= Austral Hall =

The Austral Society was founded in 1903 because of the influence of The Toowoomba poet George Essex Evans to promote Australian Arts and Culture.

The Society purchased part of the closed Toowoomba Gaol grounds and let a tender to roof part of the goal yard in September 1904. The Austral Hall was built on this site.

According to a commemorative plaque at 84-88 Margaret Street, Austral Hall was built on the site of the former Toowoomba Gaol and could accommodate 500 performers and 5000 audiences. Designed by architect William Hodgen, the building incorporated three surviving outer walls of the gaol and used cats-iron columns produced by Toowoomba Foundry. The hall was intended support the Autral Society’s promotion of music, literature, art and science, and was officially opened on 5 November 1904 by Sir Hugh Nelson, the Lieutenant Governor of Quessland.

Following George Essex Evans’s death in 1909, the Austral Society ceased operating in 1911.

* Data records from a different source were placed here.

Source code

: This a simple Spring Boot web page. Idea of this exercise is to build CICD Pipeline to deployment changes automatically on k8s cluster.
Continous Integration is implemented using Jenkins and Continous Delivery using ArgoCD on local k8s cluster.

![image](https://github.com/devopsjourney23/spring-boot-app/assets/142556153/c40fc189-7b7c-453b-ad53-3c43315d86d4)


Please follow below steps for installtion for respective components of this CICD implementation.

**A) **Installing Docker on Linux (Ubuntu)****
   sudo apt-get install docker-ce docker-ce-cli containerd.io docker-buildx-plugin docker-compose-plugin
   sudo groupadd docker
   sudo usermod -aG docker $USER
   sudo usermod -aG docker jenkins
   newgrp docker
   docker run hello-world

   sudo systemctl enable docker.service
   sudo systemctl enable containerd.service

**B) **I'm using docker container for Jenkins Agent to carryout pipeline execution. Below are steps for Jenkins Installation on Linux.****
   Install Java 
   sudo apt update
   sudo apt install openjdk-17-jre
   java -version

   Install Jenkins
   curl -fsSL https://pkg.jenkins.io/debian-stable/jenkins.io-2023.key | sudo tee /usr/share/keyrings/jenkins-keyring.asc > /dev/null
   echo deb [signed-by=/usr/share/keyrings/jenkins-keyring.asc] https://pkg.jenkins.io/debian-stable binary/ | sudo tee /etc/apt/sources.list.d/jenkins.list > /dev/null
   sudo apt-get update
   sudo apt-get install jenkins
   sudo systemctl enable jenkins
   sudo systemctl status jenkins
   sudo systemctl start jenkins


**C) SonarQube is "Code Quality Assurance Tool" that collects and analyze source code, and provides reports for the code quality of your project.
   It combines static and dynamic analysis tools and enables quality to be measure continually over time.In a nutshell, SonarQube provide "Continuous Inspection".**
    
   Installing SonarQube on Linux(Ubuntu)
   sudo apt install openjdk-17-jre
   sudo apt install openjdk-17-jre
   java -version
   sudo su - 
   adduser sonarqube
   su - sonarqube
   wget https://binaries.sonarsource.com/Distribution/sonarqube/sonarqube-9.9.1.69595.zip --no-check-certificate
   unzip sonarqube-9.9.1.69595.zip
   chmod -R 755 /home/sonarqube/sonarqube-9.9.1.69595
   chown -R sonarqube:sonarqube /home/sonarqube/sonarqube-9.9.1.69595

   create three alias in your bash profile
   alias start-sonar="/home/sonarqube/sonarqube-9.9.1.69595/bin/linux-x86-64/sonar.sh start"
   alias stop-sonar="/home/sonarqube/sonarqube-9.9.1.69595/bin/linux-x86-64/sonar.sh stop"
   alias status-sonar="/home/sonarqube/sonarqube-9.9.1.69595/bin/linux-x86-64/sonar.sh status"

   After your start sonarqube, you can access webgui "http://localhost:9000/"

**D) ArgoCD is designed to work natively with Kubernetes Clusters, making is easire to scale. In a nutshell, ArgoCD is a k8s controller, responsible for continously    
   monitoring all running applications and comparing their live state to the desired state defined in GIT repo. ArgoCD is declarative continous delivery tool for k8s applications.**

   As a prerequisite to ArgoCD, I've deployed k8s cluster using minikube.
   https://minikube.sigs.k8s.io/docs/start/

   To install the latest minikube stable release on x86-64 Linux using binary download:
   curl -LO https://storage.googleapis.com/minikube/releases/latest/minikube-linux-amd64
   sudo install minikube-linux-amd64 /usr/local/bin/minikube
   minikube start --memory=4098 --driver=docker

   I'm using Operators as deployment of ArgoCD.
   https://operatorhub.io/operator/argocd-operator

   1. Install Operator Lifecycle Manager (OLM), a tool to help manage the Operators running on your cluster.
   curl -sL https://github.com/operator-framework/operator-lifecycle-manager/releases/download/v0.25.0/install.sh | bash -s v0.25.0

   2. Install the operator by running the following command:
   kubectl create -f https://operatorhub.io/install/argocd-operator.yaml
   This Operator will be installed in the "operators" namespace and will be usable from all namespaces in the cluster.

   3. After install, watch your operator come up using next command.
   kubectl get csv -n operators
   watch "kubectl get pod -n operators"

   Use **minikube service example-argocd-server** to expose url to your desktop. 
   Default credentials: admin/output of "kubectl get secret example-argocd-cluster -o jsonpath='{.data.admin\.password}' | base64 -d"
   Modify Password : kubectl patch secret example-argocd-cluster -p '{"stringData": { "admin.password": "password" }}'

Moving pictures were shown here by a local enterprise, Austral Pictures, until the Empire Theatre was built in 1911, and the building was later demolished.

Much of the roofing iron was sold and used to fence the old Toowoomba Showgrounds.

The remaining western section of the wall’s basalt foundations was covered with a town rock following an archeological excavation conducted by Dr. Bryce Baker of the University of Southern Queensland.